Há casos de troca de favores diretos entre parlamentares, como foi a articulação da votação no Senado do decreto que suspende a redução do benefício tributário da Zona Franca de Manaus para a indústria de refrigerante. Parlamentares que não tinham interesse na Zona Franca votaram a favor na combinação de apoio por outros projetos do seu interesse.

“A cada dia, o Poder Executivo tem menos poder e o café vai ficando mais frio”, diz o cientista político Murillo de Aragão, presidente da Arko Advice. Para ele, a votação da farra fiscal reflete em primeiro lugar a situação de um governo central sem perspectiva. “O presidente não vai ser reeleito, nem provavelmente elegerá o seu candidato. Isso faz com que a principal liderança política do País fique enfraquecida”, afirma.
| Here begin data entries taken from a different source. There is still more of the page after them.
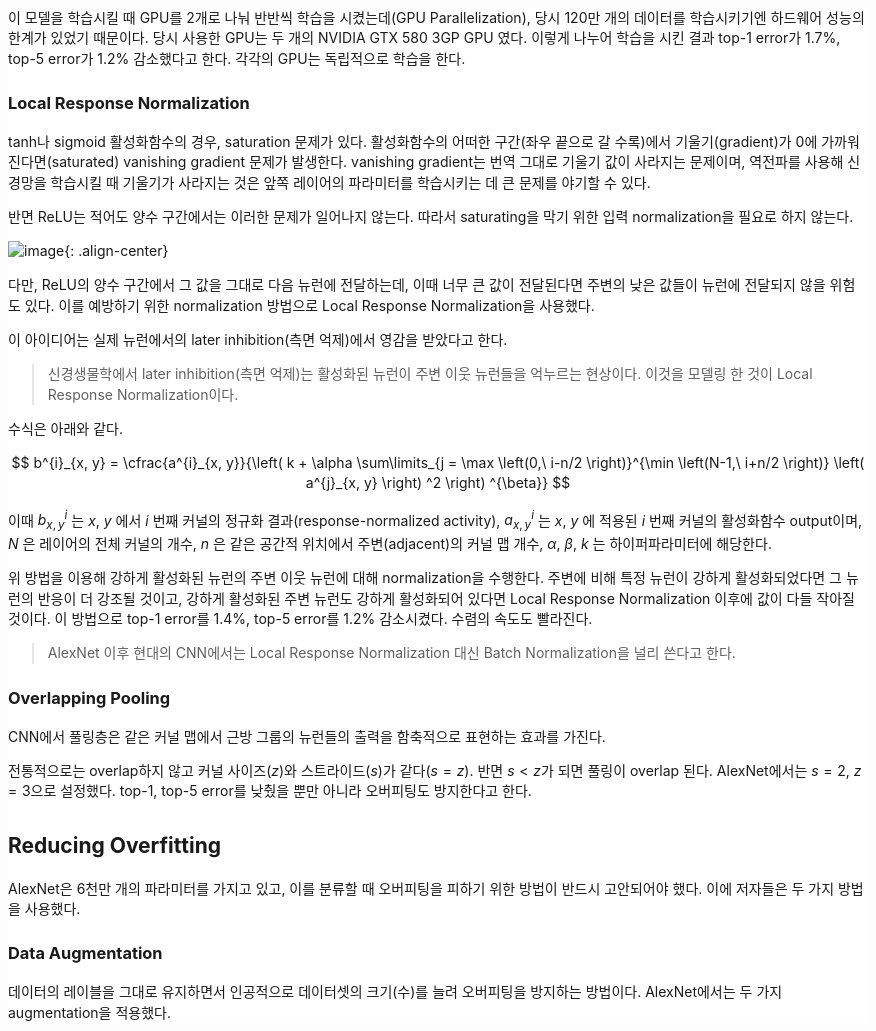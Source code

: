 이 모델을 학습시킬 때 GPU를 2개로 나눠 반반씩 학습을 시켰는데(GPU Parallelization), 당시 120만 개의 데이터를 학습시키기엔 하드웨어 성능의 한계가 있었기 때문이다. 당시 사용한 GPU는 두 개의 NVIDIA GTX 580 3GP GPU 였다. 이렇게 나누어 학습을 시킨 결과 top-1 error가 1.7%, top-5 error가 1.2% 감소했다고 한다. 각각의 GPU는 독립적으로 학습을 한다.


### Local Response Normalization

tanh나 sigmoid 활성화함수의 경우, saturation 문제가 있다. 활성화함수의 어떠한 구간(좌우 끝으로 갈 수록)에서 기울기(gradient)가 0에 가까워진다면(saturated) vanishing gradient 문제가 발생한다. vanishing gradient는 번역 그대로 기울기 값이 사라지는 문제이며, 역전파를 사용해 신경망을 학습시킬 때 기울기가 사라지는 것은 앞쪽 레이어의 파라미터를 학습시키는 데 큰 문제를 야기할 수 있다.

반면 ReLU는 적어도 양수 구간에서는 이러한 문제가 일어나지 않는다. 따라서 saturating을 막기 위한 입력 normalization을 필요로 하지 않는다.

![image](https://user-images.githubusercontent.com/69252153/184532789-141b3e63-1e08-411c-a7e5-e63f233d4a28.png){: .align-center}


다만, ReLU의 양수 구간에서 그 값을 그대로 다음 뉴런에 전달하는데, 이때 너무 큰 값이 전달된다면 주변의 낮은 값들이 뉴런에 전달되지 않을 위험도 있다. 이를 예방하기 위한 normalization 방법으로 Local Response Normalization을 사용했다.

이 아이디어는 실제 뉴런에서의 later inhibition(측면 억제)에서 영감을 받았다고 한다. 

> 신경생물학에서 later inhibition(측면 억제)는 활성화된 뉴런이 주변 이웃 뉴런들을 억누르는 현상이다. 이것을 모델링 한 것이 Local Response Normalization이다.
> 

수식은 아래와 같다.

$$
b^{i}_{x, y} = \cfrac{a^{i}_{x, y}}{\left( k + \alpha \sum\limits_{j = \max \left(0,\ i-n/2 \right)}^{\min \left(N-1,\ i+n/2 \right)} \left( a^{j}_{x, y} \right) ^2 \right) ^{\beta}}
$$

이때 $b_{x, y}^{i}$ 는 $x,\ y$ 에서 $i$ 번째 커널의 정규화 결과(response-normalized activity), $a^{i}_{x, y}$ 는  $x,\ y$ 에 적용된 $i$ 번째 커널의 활성화함수 output이며, $N$ 은 레이어의 전체 커널의 개수, $n$ 은 같은 공간적 위치에서 주변(adjacent)의 커널 맵 개수, $\alpha ,\ \beta ,\ k$ 는 하이퍼파라미터에 해당한다.

위 방법을 이용해 강하게 활성화된 뉴런의 주변 이웃 뉴런에 대해 normalization을 수행한다. 주변에 비해 특정 뉴런이 강하게 활성화되었다면 그 뉴런의 반응이 더 강조될 것이고, 강하게 활성화된 주변 뉴런도 강하게 활성화되어 있다면 Local Response Normalization 이후에 값이 다들 작아질 것이다. 이 방법으로 top-1 error를 1.4%, top-5 error를 1.2% 감소시켰다. 수렴의 속도도 빨라진다.

> AlexNet 이후 현대의 CNN에서는 Local Response Normalization 대신 Batch Normalization을 널리 쓴다고 한다.
> 

### Overlapping Pooling

CNN에서 풀링층은 같은 커널 맵에서 근방 그룹의 뉴런들의 출력을 함축적으로 표현하는 효과를 가진다. 

전통적으로는 overlap하지 않고 커널 사이즈($z$)와 스트라이드($s$)가 같다($s = z$). 반면 $s < z$가 되면 풀링이 overlap 된다. AlexNet에서는 $s = 2,\ z=3$으로 설정했다. top-1, top-5 error를 낮췄을 뿐만 아니라 오버피팅도 방지한다고 한다.

## Reducing Overfitting

AlexNet은 6천만 개의 파라미터를 가지고 있고, 이를 분류할 때 오버피팅을 피하기 위한 방법이 반드시 고안되어야 했다. 이에 저자들은 두 가지 방법을 사용했다.

### Data Augmentation

데이터의 레이블을 그대로 유지하면서 인공적으로 데이터셋의 크기(수)를 늘려 오버피팅을 방지하는 방법이다. AlexNet에서는 두 가지 augmentation을 적용했다.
Na sua avaliação, o predomínio da agenda legislativa, principalmente na Câmara, controlada pelo chamado Centrão, e o final de governo sem pauta forte de votação completam o cenário que permite que as agendas fiquem abertas para quem tiver poder de influenciar.

Por exemplo: foi iniciativa do Congresso a abertura de um programa de parcelamento de débitos tributários para as empresas optantes pelo Simples Nacional, que oferece carga tributária menor. O deputado Otávio Leite (PSDB-MG) incluiu os generosos descontos em um projeto originalmente apresentado pelo MDB, levando a uma fatura de R$ 7,8 bilhões em renúncias nos próximos 10 anos.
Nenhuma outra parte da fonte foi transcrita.